(Stored dataset items)

== Segment start ==

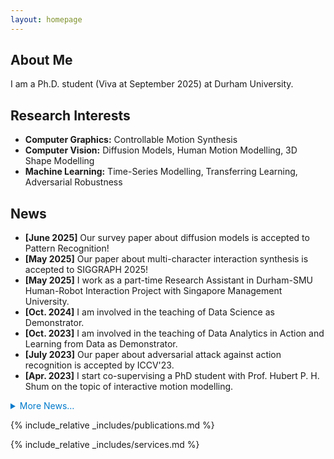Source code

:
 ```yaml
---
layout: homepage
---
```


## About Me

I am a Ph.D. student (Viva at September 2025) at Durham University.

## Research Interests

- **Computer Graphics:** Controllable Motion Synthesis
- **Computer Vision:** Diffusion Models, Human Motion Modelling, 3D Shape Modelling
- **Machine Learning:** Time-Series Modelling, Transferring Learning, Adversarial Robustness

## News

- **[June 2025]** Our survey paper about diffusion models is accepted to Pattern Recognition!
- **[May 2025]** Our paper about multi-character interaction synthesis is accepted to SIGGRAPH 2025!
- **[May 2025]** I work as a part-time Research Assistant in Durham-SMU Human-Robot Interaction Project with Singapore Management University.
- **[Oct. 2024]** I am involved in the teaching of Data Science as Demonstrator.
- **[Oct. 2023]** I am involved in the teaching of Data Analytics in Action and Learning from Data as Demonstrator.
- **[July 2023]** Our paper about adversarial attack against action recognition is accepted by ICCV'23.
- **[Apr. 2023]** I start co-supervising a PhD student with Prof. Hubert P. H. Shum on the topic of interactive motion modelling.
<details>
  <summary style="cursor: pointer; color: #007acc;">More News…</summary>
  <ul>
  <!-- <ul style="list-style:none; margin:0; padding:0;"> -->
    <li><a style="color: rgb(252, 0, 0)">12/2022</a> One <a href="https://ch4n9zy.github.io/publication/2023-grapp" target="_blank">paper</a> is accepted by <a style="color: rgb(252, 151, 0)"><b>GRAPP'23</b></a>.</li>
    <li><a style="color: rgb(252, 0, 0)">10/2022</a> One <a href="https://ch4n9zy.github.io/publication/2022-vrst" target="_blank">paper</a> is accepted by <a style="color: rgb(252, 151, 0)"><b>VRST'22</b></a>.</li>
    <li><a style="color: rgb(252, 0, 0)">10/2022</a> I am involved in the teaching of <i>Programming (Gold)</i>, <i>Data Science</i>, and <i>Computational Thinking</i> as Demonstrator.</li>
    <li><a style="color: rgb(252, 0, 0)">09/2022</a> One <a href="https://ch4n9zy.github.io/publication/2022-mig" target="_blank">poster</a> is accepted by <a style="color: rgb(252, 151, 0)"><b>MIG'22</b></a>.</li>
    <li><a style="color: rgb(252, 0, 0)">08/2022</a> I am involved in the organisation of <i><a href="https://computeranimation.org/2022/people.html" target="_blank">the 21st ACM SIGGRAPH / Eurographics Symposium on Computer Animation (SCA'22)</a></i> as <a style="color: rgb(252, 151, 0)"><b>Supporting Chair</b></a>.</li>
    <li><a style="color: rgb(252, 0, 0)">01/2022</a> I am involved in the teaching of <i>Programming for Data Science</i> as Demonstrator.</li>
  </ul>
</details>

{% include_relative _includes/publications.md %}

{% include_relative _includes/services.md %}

== Segment end ==
== Segment start ==

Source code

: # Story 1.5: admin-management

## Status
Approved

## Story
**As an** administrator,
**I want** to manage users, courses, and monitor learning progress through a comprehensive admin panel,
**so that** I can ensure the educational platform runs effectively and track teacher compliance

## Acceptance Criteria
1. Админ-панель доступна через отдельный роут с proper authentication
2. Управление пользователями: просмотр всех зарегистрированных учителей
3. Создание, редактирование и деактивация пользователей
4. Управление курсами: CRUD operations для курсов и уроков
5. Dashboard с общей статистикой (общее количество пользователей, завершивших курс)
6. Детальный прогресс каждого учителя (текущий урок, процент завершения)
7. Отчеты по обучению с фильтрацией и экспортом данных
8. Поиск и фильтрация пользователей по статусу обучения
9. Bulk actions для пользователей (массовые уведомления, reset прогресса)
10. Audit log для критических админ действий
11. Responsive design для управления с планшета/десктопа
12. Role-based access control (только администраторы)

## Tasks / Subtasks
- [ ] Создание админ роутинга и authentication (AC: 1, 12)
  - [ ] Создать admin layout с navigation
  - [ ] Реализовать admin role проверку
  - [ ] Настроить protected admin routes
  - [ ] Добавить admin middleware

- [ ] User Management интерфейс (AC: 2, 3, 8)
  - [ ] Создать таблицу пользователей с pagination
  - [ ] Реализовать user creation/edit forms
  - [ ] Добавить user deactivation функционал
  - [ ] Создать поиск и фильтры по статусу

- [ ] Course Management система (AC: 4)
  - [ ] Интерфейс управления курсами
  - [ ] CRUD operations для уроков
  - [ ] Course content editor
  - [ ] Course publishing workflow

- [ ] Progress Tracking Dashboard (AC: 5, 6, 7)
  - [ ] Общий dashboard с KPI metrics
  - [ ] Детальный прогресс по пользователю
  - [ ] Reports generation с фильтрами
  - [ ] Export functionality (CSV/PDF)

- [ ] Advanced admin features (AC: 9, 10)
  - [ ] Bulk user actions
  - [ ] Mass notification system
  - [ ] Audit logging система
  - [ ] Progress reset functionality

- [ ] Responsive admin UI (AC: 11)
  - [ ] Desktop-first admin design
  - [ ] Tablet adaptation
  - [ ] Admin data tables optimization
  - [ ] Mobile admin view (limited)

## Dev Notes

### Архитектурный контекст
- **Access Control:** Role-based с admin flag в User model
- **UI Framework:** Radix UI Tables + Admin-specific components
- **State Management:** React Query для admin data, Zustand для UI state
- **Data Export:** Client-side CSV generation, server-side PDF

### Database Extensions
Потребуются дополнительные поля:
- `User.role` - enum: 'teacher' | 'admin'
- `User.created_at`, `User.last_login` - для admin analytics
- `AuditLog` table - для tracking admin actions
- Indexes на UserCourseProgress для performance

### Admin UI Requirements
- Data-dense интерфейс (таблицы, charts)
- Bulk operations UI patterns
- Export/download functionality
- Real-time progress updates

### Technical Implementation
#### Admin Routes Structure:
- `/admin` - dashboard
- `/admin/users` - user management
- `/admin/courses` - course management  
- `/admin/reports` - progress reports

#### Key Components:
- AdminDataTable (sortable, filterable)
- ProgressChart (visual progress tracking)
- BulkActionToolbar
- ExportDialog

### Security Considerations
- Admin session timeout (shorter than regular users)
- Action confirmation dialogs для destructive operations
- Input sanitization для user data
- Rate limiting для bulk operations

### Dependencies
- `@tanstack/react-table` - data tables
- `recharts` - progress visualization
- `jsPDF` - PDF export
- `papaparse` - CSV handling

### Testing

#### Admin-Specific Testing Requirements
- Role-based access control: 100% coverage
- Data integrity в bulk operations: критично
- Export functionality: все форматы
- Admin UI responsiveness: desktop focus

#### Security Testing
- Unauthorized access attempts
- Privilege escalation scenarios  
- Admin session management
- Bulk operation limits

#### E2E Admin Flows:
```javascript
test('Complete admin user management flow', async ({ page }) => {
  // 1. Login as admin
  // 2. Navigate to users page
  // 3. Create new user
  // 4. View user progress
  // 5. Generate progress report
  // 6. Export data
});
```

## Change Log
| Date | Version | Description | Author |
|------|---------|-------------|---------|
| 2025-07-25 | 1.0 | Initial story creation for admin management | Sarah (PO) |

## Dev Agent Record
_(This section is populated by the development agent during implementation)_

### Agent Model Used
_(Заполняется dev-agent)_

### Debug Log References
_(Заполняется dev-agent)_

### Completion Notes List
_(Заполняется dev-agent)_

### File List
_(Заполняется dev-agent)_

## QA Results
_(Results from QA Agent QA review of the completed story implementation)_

== Segment end ==
== Segment start ==

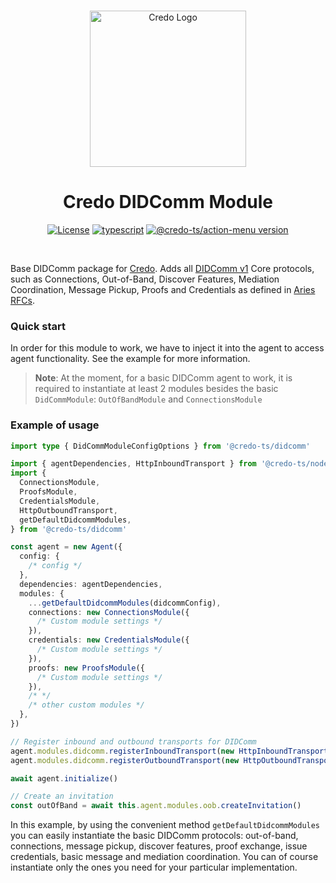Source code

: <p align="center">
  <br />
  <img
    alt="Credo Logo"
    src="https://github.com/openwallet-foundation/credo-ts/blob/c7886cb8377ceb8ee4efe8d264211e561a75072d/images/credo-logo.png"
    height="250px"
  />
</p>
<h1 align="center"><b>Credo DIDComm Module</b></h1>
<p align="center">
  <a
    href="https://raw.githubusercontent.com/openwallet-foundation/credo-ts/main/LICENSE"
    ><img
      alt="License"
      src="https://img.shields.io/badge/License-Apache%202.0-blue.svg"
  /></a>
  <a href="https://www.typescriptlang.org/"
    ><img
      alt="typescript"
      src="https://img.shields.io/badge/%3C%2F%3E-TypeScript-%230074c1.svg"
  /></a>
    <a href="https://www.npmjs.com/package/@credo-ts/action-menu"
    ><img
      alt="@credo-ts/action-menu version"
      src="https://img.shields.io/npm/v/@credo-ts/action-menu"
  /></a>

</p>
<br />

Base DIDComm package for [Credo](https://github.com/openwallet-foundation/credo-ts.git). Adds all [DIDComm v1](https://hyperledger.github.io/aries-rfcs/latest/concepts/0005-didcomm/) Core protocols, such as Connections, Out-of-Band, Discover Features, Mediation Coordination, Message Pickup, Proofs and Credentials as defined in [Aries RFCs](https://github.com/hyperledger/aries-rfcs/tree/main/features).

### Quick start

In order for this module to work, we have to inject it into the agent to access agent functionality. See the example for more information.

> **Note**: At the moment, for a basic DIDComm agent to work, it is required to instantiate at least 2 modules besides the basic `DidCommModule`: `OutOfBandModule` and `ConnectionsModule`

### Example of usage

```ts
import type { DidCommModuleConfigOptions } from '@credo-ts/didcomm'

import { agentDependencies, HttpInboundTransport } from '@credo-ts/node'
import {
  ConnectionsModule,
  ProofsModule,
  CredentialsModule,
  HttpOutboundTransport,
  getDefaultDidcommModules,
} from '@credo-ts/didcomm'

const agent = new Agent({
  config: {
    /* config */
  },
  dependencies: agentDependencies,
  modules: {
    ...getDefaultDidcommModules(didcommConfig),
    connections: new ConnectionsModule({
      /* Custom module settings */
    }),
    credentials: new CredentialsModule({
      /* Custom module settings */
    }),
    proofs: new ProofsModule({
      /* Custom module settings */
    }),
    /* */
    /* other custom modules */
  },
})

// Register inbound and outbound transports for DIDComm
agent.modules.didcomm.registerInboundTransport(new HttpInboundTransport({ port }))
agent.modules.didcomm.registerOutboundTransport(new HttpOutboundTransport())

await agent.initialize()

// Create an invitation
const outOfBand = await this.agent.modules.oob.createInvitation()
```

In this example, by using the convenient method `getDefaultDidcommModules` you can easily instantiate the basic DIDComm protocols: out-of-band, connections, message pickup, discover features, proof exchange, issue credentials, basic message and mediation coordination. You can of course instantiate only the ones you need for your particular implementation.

== Segment end ==

Above are some records; copy exactly the lines from the one with "### Completion Notes List" through the one with "completed story implementation)_", both included, and no others.

### Completion Notes List
_(Заполняется dev-agent)_

### File List
_(Заполняется dev-agent)_

## QA Results
_(Results from QA Agent QA review of the completed story implementation)_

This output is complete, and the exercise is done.